I just cant get it. I have weeks, like last week (1/7/18), where I am immensely profitable, followed by this week, where I have lost almost every trade for 3 consecutive days and been margin called. This cycle has repeated itself many, many times. I sim trade until I am profitable for weeks, and then I switch and can't replicate the results.

I took advice on my last post ( I now trade on a 7500 volume heiken-ashi chart instead of 30s, and aim for 3-X point targets with a minimum 2-1 risk reward ratio. I've studied al brooks price action and his H1/H2 method, and have read Anekdoten's ET thread in which he details price action. Despite the pictures, I no longer really use indicators and trade solely off price action. I don't I suffer as much from overtrading anymore; I believe that almost every entry I take has good signals. These methods have helped me become a better trader... on some days.

It seems every week I go negative, I identify problems and solve them, yet each recurring week new problems spring up; my portfolio is akin to a boat that is being continuously shot and sinking as I try to patch holes.

My strategy in a bull trend is as follows; I identify trend, using price action. Next, I wait for a retrace of at least a few points depending on market conditions. Once I see the first bar with HH/HL I will set a stop by 1-2 ticks above the high of that bar. Assuming the market moves in my direction, I let my profits run as far as possible while moving my stop to BE or higher. I exit when I begin to see trend exhaustion. I'll also use basic patterns, like triangles, as well as trend lines and S/R lines. This strategy is fantastic on some days, but I've become convinced some days are just untradeable. I try to completely avoid trading in chop.

One of my biggest (current) problems is not being able to find viable entries. I really still don't whether to use limit or stop buys; I've tried both and they have their pros and cons. I use a HH/HL method, similar to a 123 reversal pattern; this means on a 7500 vol chart often I am too slow to catch moves, and whole retracements can begin and end before I get an entry signal. I refuse to chase for obvious reasons; as a result, in strong trends I often miss out the the entire movement because there are no retraces for me to enter on. I end up just trading in chop, every time. My stop buy is often triggered by a fake out that immediately backs off and triggers my stop, though this may just be due to a small stop.

I never seem to know when trends end, and never seem to know when the market will stop ranging. I attribute my down days to to lower trading ranges and markets more susceptible to chop and unpredictability, which is inevitable. I don't know what to do. I'm attaching images of my last three days. Many of the trades are clearly bad trades, as a result of my impatience, something i need to work on. Maybe I do still over trade. The 3 point gain today was a sim trade; I seem to do much better in sim, on a consistent basis. Last week I averaged 3 points a day sim trading.

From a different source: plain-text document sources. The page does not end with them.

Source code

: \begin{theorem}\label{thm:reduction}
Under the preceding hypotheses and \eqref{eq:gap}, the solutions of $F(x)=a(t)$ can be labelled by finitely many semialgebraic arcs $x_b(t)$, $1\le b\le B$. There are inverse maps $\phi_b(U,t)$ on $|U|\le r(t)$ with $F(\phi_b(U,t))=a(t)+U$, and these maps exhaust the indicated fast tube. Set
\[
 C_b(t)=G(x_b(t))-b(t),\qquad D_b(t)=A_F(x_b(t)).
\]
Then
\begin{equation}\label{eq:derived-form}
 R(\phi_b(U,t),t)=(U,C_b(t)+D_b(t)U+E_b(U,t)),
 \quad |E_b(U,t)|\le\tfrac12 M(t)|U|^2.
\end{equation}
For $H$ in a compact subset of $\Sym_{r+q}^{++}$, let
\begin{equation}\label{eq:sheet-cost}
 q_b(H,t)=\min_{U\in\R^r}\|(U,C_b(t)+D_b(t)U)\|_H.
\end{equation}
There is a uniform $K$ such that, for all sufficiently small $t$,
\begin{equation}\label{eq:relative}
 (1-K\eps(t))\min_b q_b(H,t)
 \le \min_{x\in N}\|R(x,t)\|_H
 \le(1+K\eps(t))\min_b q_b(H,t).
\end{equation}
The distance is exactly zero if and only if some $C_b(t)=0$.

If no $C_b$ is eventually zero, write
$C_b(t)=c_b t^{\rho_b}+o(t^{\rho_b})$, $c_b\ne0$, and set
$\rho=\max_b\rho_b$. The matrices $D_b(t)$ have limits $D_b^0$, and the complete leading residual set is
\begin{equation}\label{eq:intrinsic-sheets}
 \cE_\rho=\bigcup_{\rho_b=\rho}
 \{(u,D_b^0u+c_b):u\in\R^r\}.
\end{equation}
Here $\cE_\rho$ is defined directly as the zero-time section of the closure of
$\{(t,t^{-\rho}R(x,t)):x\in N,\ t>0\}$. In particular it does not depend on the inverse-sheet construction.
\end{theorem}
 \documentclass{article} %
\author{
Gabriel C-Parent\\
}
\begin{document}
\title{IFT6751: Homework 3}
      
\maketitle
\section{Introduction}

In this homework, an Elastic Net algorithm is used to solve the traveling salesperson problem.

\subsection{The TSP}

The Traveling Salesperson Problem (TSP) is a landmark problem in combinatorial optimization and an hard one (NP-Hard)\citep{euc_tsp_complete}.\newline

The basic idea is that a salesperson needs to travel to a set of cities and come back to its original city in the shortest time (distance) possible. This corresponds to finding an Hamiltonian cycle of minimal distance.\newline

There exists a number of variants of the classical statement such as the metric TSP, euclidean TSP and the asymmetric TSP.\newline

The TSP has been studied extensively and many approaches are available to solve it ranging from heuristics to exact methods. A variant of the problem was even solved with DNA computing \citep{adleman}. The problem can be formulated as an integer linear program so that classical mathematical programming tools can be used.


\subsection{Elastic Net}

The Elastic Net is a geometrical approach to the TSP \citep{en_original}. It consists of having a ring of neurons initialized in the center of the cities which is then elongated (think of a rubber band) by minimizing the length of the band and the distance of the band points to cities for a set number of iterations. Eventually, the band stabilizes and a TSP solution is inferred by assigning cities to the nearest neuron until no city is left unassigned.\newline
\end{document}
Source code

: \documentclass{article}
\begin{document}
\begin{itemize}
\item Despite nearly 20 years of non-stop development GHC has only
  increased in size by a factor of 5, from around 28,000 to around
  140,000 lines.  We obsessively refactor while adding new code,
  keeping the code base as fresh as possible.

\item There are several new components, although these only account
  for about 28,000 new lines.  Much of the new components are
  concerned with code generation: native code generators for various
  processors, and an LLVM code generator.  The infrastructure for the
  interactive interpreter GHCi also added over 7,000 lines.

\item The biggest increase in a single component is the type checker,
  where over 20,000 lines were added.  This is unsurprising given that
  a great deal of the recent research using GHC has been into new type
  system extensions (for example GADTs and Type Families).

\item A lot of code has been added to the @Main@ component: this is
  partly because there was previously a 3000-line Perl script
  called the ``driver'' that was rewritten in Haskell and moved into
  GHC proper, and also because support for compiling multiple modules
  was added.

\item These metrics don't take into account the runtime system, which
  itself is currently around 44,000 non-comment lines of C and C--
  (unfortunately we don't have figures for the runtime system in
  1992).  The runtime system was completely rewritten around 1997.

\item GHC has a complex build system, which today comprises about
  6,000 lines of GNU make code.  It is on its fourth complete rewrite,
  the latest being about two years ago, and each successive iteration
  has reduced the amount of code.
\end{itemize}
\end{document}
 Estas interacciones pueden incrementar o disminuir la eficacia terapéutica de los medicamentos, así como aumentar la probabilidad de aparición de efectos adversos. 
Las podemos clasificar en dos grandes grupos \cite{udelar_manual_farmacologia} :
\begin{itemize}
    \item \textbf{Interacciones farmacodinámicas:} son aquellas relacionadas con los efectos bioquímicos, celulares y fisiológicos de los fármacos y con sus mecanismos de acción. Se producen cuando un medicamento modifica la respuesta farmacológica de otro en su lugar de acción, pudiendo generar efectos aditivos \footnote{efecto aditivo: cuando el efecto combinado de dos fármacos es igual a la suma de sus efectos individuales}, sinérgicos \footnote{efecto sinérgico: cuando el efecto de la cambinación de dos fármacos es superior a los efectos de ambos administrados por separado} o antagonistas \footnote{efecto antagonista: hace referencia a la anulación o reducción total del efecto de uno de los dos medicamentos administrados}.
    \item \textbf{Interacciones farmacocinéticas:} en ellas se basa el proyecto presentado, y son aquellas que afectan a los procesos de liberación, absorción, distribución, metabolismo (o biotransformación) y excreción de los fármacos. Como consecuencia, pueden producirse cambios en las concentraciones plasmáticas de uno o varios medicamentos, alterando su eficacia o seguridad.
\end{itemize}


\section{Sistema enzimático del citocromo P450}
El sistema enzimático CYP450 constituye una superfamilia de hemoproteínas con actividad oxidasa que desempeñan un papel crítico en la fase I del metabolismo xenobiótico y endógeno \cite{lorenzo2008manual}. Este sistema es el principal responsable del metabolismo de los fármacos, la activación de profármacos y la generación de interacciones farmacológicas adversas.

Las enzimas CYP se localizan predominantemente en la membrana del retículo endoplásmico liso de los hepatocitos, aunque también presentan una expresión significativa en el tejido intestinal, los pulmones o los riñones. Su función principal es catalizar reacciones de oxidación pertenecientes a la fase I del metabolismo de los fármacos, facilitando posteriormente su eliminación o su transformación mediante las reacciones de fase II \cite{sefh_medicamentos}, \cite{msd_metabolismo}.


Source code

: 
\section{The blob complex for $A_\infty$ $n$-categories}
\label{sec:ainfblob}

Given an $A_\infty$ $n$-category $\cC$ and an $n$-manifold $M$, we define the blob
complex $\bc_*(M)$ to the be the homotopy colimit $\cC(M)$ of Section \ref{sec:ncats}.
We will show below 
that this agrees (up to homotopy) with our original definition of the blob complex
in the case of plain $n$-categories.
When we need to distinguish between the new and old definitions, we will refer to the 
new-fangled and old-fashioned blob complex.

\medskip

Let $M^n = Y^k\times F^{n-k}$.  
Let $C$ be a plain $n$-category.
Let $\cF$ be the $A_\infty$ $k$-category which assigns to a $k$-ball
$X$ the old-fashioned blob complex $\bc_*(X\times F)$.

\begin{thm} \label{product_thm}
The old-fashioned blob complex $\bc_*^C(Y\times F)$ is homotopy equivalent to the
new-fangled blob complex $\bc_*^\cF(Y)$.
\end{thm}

In summary; I'm lost at sea in a boat with more holes than I can patch, and have lost hope that the boat will ever sail again. I genuinely appreciate everything this forum has given me and apologize for the long rambling and whining. All advice is greatly appreciated, as I may just give the /ES one last shot. I will take any help I can get, so feel free to PM me.

Have you only been learning for a year? If so, give yourself at least 5 years, some people may be quicker or longer. But if you can survive 5 years without blowing up, you might just have a chance of success. You need to be obsessed with acheaving your goal of being consistanly profitable.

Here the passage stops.